Exercise » Using only the entries below, copy exactly the lines that begin at the one with "Update all ugly" and end at the one with "3. **Unshift:** This", both included. Drop the pictures.

Record excerpts »
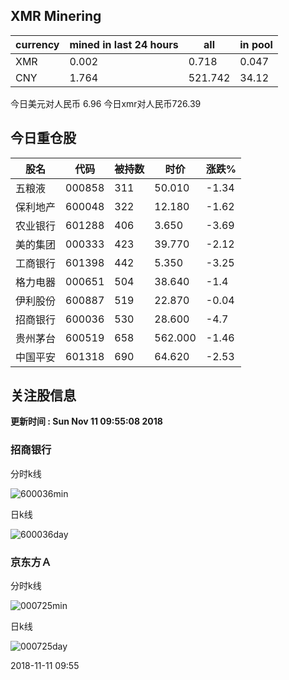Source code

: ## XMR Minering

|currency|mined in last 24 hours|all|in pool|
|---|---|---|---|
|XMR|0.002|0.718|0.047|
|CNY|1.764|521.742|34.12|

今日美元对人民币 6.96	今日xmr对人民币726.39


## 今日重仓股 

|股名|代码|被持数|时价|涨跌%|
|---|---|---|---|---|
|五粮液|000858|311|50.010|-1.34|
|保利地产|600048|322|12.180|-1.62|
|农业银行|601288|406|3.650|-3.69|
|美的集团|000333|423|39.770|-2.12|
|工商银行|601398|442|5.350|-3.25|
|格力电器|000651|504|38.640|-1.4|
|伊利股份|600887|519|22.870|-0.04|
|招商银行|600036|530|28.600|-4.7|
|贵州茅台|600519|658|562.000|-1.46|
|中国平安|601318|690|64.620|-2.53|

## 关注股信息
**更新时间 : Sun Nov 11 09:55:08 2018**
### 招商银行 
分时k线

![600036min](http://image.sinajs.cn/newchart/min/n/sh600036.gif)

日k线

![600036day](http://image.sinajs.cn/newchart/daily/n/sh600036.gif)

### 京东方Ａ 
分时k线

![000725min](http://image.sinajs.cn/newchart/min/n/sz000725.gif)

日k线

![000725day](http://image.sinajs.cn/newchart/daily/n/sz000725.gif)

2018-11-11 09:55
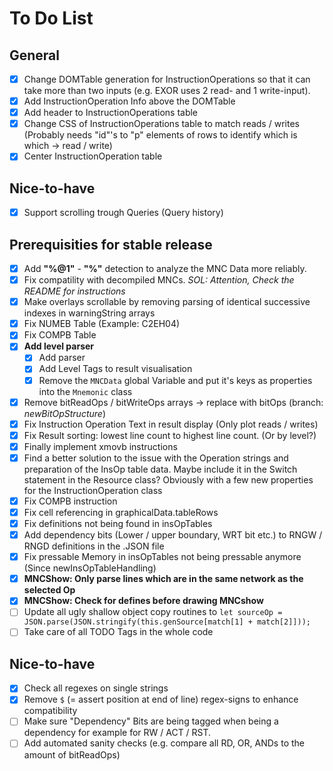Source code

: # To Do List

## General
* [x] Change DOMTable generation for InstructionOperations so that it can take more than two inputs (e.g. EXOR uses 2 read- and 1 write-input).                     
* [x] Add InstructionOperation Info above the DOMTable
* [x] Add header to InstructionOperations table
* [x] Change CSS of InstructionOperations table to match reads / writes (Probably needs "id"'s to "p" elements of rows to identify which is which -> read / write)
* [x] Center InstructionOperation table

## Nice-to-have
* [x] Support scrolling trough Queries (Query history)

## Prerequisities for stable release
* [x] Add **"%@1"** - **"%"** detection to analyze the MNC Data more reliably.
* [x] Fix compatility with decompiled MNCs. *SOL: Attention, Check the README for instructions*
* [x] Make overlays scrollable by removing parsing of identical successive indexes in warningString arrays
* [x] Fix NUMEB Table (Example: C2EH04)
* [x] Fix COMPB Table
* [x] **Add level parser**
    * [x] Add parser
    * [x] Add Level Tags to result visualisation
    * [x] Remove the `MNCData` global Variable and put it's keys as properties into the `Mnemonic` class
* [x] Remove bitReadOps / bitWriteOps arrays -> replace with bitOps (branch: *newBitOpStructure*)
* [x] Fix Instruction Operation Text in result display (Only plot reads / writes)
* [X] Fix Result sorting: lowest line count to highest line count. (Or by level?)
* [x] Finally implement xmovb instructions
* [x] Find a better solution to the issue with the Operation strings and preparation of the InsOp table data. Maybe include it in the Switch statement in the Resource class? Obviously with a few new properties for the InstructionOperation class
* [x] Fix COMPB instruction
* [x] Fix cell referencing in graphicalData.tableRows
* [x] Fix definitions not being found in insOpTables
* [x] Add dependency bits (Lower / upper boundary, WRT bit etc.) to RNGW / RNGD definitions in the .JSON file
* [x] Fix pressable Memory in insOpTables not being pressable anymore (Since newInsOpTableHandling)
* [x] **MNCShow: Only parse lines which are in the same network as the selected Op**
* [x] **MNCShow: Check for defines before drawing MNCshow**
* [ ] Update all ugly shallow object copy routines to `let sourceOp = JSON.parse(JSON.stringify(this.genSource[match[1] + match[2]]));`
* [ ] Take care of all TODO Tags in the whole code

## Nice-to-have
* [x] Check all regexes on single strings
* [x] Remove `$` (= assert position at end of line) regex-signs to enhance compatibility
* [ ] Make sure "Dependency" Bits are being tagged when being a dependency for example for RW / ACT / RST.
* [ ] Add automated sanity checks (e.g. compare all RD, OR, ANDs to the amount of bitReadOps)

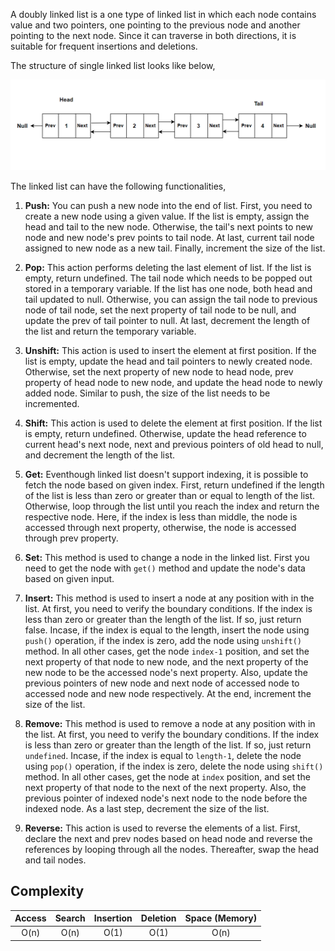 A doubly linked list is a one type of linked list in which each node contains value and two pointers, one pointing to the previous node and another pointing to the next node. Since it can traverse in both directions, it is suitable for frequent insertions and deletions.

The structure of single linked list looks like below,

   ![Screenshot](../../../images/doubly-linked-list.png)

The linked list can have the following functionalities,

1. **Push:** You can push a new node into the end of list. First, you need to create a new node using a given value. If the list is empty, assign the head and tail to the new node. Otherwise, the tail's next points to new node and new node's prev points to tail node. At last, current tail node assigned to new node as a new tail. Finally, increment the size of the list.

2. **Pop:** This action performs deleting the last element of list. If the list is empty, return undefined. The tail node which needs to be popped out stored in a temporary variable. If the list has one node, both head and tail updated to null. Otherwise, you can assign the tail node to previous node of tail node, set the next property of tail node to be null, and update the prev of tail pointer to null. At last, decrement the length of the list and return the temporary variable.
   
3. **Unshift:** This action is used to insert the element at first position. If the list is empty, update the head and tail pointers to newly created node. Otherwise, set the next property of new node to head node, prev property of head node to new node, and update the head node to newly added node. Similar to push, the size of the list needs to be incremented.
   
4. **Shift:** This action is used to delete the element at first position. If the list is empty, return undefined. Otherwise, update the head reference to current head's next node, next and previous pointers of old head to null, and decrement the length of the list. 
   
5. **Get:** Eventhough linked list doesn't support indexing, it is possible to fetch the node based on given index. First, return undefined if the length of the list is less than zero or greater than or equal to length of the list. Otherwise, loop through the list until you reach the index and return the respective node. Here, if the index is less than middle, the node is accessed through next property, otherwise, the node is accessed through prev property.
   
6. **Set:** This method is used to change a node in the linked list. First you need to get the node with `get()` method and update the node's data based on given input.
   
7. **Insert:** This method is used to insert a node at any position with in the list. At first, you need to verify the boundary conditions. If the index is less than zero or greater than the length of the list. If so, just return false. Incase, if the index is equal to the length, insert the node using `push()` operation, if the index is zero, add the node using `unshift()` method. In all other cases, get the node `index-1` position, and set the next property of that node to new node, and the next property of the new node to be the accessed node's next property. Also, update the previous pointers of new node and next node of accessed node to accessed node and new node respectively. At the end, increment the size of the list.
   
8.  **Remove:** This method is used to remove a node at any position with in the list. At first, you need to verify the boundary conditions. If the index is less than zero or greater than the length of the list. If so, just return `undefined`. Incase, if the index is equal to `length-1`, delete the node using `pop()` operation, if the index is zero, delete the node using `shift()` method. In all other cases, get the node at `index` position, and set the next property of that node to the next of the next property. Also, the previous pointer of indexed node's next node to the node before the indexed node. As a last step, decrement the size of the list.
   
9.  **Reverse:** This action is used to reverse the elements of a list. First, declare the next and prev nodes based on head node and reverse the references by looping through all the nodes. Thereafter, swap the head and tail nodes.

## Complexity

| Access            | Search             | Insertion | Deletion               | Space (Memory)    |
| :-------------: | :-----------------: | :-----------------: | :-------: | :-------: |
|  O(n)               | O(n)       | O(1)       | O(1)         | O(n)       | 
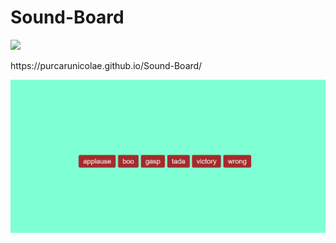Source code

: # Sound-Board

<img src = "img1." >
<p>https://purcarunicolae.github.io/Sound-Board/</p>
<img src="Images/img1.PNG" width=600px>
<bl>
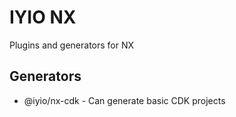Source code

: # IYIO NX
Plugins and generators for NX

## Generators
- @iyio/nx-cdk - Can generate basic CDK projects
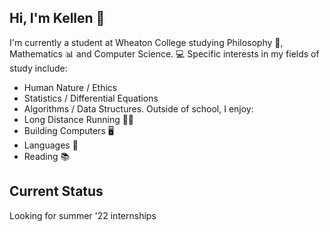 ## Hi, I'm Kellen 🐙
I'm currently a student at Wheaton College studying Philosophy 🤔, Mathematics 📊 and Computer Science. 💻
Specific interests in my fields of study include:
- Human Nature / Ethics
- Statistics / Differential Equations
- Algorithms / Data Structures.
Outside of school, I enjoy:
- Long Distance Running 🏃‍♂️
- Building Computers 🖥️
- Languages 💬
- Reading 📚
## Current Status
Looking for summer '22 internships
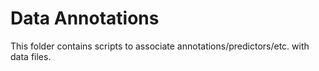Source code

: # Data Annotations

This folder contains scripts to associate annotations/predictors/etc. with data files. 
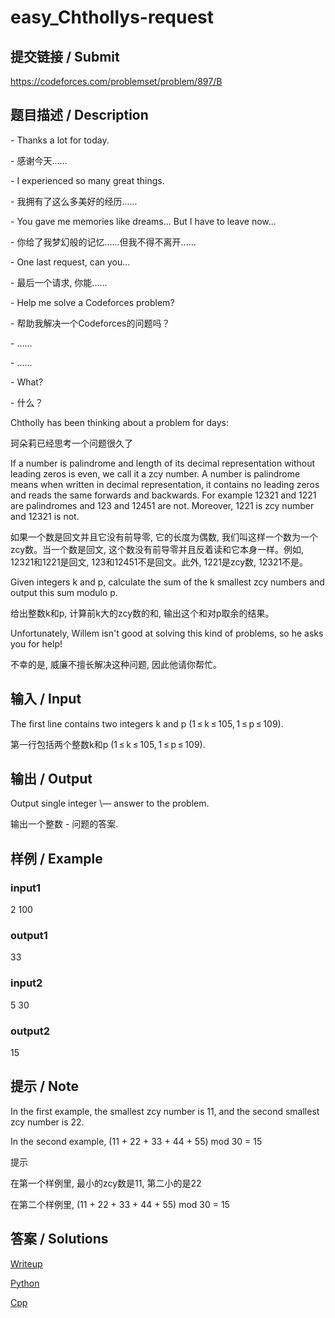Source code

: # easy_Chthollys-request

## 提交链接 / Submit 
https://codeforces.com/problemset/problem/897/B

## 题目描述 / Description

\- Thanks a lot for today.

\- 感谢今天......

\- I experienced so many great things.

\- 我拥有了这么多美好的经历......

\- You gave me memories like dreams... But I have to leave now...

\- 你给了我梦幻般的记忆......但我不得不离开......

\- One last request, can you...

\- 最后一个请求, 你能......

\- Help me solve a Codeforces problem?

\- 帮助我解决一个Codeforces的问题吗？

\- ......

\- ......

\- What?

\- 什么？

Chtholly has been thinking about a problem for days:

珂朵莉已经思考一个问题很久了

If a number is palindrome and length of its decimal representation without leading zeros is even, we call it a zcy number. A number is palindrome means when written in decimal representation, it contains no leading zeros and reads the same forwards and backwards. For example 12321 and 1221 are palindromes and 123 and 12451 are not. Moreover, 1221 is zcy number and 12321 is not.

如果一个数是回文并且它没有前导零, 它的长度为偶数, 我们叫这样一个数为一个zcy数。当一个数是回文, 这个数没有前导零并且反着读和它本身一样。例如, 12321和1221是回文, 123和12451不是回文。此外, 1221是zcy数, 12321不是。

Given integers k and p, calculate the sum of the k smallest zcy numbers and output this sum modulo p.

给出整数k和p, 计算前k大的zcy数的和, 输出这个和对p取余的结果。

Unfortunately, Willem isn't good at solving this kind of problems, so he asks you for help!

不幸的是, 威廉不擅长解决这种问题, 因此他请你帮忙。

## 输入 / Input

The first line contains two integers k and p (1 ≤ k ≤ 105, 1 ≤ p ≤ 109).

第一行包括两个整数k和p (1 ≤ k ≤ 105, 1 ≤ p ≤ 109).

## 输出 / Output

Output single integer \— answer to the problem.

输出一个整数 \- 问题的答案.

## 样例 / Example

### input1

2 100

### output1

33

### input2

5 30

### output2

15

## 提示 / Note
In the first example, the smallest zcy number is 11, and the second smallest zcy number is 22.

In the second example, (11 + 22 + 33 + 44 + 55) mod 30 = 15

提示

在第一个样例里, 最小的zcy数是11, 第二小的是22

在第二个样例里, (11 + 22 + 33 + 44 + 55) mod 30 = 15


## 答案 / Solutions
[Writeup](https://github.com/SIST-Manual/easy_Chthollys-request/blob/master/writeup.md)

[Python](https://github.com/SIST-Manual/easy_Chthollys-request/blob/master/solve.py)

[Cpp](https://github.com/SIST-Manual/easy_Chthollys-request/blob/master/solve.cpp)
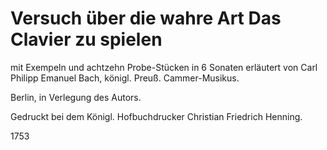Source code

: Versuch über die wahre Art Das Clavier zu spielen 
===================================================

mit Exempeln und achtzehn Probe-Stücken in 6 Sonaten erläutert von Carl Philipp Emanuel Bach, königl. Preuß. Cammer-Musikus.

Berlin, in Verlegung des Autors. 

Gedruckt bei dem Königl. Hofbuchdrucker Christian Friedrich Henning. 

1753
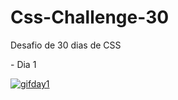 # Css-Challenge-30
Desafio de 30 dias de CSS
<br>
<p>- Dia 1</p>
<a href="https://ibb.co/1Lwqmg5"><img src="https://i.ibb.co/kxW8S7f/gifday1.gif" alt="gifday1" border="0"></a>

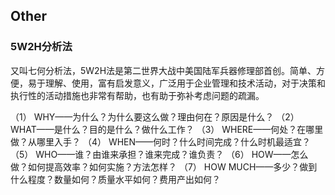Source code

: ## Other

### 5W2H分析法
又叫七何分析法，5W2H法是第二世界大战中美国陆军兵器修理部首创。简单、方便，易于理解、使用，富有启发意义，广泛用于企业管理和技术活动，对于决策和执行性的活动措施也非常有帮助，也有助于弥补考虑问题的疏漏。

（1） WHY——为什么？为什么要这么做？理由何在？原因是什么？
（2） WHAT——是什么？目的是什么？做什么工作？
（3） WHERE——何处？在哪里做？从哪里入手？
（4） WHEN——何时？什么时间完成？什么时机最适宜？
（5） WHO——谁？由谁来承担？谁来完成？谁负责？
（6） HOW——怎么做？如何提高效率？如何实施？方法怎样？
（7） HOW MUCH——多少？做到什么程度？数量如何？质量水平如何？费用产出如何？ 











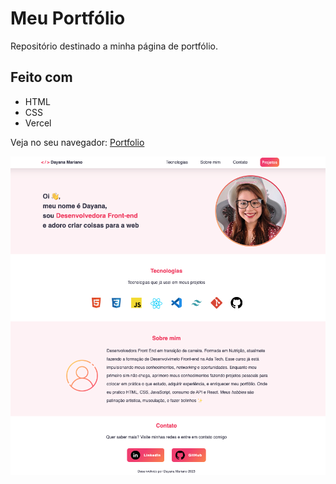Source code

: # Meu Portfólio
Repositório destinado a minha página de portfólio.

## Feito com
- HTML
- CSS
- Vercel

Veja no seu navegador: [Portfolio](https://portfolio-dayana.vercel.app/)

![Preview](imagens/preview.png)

Written response »
* [ ] Update all ugly shallow object copy routines to `let sourceOp = JSON.parse(JSON.stringify(this.genSource[match[1] + match[2]]));`
* [ ] Take care of all TODO Tags in the whole code

## Nice-to-have
* [x] Check all regexes on single strings
* [x] Remove `$` (= assert position at end of line) regex-signs to enhance compatibility
* [ ] Make sure "Dependency" Bits are being tagged when being a dependency for example for RW / ACT / RST.
* [ ] Add automated sanity checks (e.g. compare all RD, OR, ANDs to the amount of bitReadOps)

 A doubly linked list is a one type of linked list in which each node contains value and two pointers, one pointing to the previous node and another pointing to the next node. Since it can traverse in both directions, it is suitable for frequent insertions and deletions.

The structure of single linked list looks like below,

   ![Screenshot](../../../images/doubly-linked-list.png)

The linked list can have the following functionalities,

1. **Push:** You can push a new node into the end of list. First, you need to create a new node using a given value. If the list is empty, assign the head and tail to the new node. Otherwise, the tail's next points to new node and new node's prev points to tail node. At last, current tail node assigned to new node as a new tail. Finally, increment the size of the list.

2. **Pop:** This action performs deleting the last element of list. If the list is empty, return undefined. The tail node which needs to be popped out stored in a temporary variable. If the list has one node, both head and tail updated to null. Otherwise, you can assign the tail node to previous node of tail node, set the next property of tail node to be null, and update the prev of tail pointer to null. At last, decrement the length of the list and return the temporary variable.
   
3. **Unshift:** This action is used to insert the element at first position. If the list is empty, update the head and tail pointers to newly created node. Otherwise, set the next property of new node to head node, prev property of head node to new node, and update the head node to newly added node. Similar to push, the size of the list needs to be incremented.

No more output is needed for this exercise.